### THE TASK
Return each line in the records below that includes "with".

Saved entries
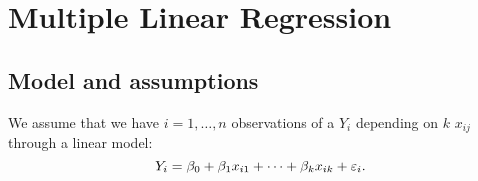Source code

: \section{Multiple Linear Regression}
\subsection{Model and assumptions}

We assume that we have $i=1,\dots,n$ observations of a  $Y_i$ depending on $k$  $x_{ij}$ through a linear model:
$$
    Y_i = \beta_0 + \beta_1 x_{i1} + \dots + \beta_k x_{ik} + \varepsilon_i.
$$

---

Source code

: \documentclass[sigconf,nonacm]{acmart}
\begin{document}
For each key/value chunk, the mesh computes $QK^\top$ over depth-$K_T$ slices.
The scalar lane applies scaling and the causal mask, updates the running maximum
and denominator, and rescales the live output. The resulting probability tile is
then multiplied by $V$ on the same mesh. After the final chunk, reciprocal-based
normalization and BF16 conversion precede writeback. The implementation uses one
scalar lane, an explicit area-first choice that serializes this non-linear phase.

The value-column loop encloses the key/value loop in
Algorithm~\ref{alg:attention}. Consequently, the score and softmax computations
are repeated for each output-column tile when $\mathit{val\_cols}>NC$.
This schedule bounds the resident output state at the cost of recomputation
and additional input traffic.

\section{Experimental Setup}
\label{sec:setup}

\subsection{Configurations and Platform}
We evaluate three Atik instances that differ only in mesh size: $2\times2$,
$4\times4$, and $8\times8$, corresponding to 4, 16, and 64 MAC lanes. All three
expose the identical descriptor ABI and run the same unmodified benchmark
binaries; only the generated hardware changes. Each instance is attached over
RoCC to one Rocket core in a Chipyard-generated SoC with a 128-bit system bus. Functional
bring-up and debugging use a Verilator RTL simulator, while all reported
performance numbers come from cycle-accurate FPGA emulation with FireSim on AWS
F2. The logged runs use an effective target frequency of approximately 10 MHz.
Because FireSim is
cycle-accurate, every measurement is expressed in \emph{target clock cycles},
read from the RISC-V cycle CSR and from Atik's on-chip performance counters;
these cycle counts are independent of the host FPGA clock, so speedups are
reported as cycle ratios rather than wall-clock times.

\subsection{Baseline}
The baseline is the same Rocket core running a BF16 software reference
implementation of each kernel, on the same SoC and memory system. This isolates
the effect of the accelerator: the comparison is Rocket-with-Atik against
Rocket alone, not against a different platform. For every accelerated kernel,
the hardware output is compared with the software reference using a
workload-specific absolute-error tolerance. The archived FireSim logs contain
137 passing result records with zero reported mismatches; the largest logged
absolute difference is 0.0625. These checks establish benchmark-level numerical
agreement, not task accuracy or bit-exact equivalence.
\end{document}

### WORKED SOLUTION
RoCC to one Rocket core in a Chipyard-generated SoC with a 128-bit system bus. Functional
performance numbers come from cycle-accurate FPGA emulation with FireSim on AWS
the effect of the accelerator: the comparison is Rocket-with-Atik against
the hardware output is compared with the software reference using a
137 passing result records with zero reported mismatches; the largest logged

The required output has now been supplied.